3.2. Influence of Controlled Heat-Treatment at 350 °C on Tb³⁺ → Eu³⁺ Energy Transfer

The photoluminescence (PL) spectra recorded for prepared silicate xerogels are illustrated in Figure 4 (XG-Y/Tb³⁺ and XG-Y/Tb³⁺,Eu³⁺) as well as in Figure 5 (XG-La/Tb³⁺ and XG-La/Tb³⁺,Eu³⁺). The excitation of Eu³⁺ ions using the λ_exc = 394 nm wavelength resulted in the appearance of luminescence bands located within the reddish-orange light area: ⁵D₀ → ⁷F₀ (578 nm), ⁵D₀ → ⁷F₁ (592 nm), ⁵D₀ → ⁷F₂ (611 nm), ⁵D₀ → ⁷F₃ (645 nm), and ⁵D₀ → ⁷F₄ (698 nm). Since the local framework around Eu³⁺ ions in sol-gel host is non-symmetric, the most intense emission line corresponds to the ⁵D₀ → ⁷F₂ electric-dipole transition and red-to-orange ratio (R/O) values for fabricated xerogels are relatively high (R/O = 3.01 for XG-Y/Tb³⁺,Eu³⁺; R/O = 2.78 for XG-La/Tb³⁺,Eu³⁺).

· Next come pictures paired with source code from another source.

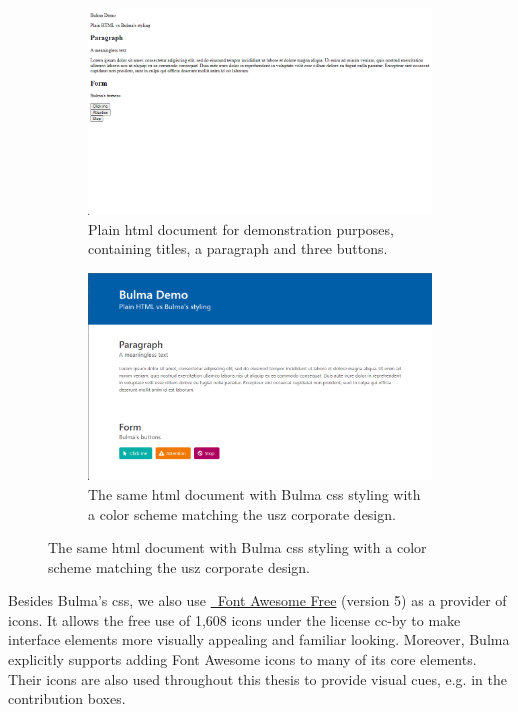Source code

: \documentclass[\relativeRoot/main.tex]{subfiles}
\begin{document}
\begin{figure}
    \begin{subfigure}[b]{0.48\textwidth}
        \includegraphics[width=\textwidth, frame]{figures/demo_without_bulma.png}
        \caption[
            Plain demo HTML document
        ]{
            Plain \acrshort{html} document for demonstration purposes, containing titles, a paragraph and three buttons.
        }
        \label{fig:lyprox:plain}
    \end{subfigure}
    \hfill
    \begin{subfigure}[b]{0.48\textwidth}
        \includegraphics[width=\textwidth, frame]{figures/demo_with_bulma.png}
        \caption[
            HTML demo document with Bulma styling
        ]{
            The same \acrshort{html} document with Bulma \acrshort{css} styling with a color scheme matching the \gls{usz} corporate design.
        }
        \label{fig:lyprox:bulma}
    \end{subfigure}
    \label{fig:lyprox:plain_vs_bulma}
\end{figure}

Besides Bulma's \gls{css}, we also use \href{https://fontawesome.com}{~Font Awesome Free} (version 5) \cite{noauthor_font_2022} as a provider of icons. It allows the free use of 1,608 icons under the license  \gls{cc-by} to make interface elements more visually appealing and familiar looking. Moreover, Bulma explicitly supports adding Font Awesome icons to many of its core elements. Their icons are also used throughout this thesis to provide visual cues, e.g. in the contribution boxes.
\end{document}
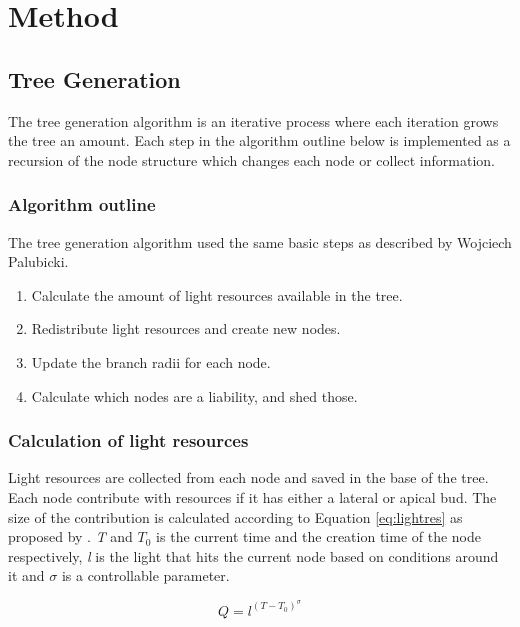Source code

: \documentclass{article}
\begin{document}
  		
  			
  	\section{Method}
  		\subsection{Tree Generation}
  			
  			The tree generation algorithm is an iterative process where each iteration grows the tree an amount. Each step in the algorithm outline below is implemented as a recursion of the node structure which changes each node or collect information.
  			
  			\subsubsection*{Algorithm outline}
  			
  			The tree generation algorithm used the same basic steps as described by Wojciech Palubicki. \citep{palubicki2009self}
  			
  			\begin{enumerate}
  				\item Calculate the amount of light resources available in the tree.
  				\item Redistribute light resources and create new nodes.
  				\item Update the branch radii for each node.
  				\item Calculate which nodes are a liability, and shed those.
  			\end{enumerate}
  		
  			\subsubsection*{Calculation of light resources}
  			
  				Light resources are collected from each node and saved in the base of the tree. Each node contribute with resources if it has either a lateral or apical bud. The size of the contribution is calculated according to Equation \ref{eq:lightres} as proposed by \cite{yi2018tree}. \textit{T} and \textit{$T_0$} is the current time and the creation time of the node respectively, \textit{l} is the light that hits the current node based on conditions around it and $\sigma$ is a controllable parameter.
  				
  				\begin{equation}
  					\label{eq:lightres}
  					Q = l^{{(T-T_0)}^\sigma}
  				\end{equation}
  				
\end{document}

The PL spectra recorded upon excitation at λ_exc = 352 nm for xerogels singly doped with Tb³⁺ ions revealed two emission bands in the bluish-green spectral scope, i.e., ⁵D₄ → ⁷F₆ (488 nm) and the most prominent ⁵D₄ → ⁷F₅ (543 nm) line. Two another emission bands of Tb³⁺ ions were detected in the yellowish-red range: ⁵D₄ → ⁷F₄ (584 nm) and ⁵D₄ → ⁷F₃ (619 nm). The excitation of Tb³⁺/Eu³⁺ co-doped xerogels using λ_exc = 352 nm wavelength led to generating the characteristic emission lines of Tb³⁺ ions; however, it should be noted that some spectral broadening of the ⁵D₄ → ⁷F₄ as well as the ⁵D₄ → ⁷F₃ bands was observed. Such broadening is a consequence of the energy transfer process from Tb³⁺ to Eu³⁺, which resulted in the appearance of additional luminescence coming from Eu³⁺ dopant (⁵D₀ → ⁷F₁ and ⁵D₀ → ⁷F₂ transitions) [49,50,51,52]. In general, the spectral matching of donor’s emission (Tb³⁺) and acceptor’s excitation (Eu³⁺) regions is a fundamental condition for energy transfer occurrence. In this way, upon irradiation using λ_exc = 352 nm line from NUV spectral region, Tb³⁺ ions could be successfully pumped into the ⁵L₉ level and then the non-radiative de-activation to the ⁵D₄ state takes place. Since there is spectral overlapping between the ⁵D₄ → ⁷F₅,⁷F₄ emissions of Tb³⁺and the ⁷F₁ → ⁵D₁ and the ⁷F₀, ⁷F₁ → ⁵D₀ excitation bands of Eu³⁺, the energy could be successfully transferred from Tb³⁺ into Eu³⁺ ions as follows [53,54]:

⁵D₄ (Tb³⁺) + ⁷F₁ (Eu³⁺) → ⁷F₅ (Tb³⁺) + ⁵D₁ (Eu³⁺) (1),

⁵D₄ (Tb³⁺) + (⁷F₀, ⁷F₁) (Eu³⁺) → ⁷F₄ (Tb³⁺) + ⁵D₀ (Eu³⁺) (2).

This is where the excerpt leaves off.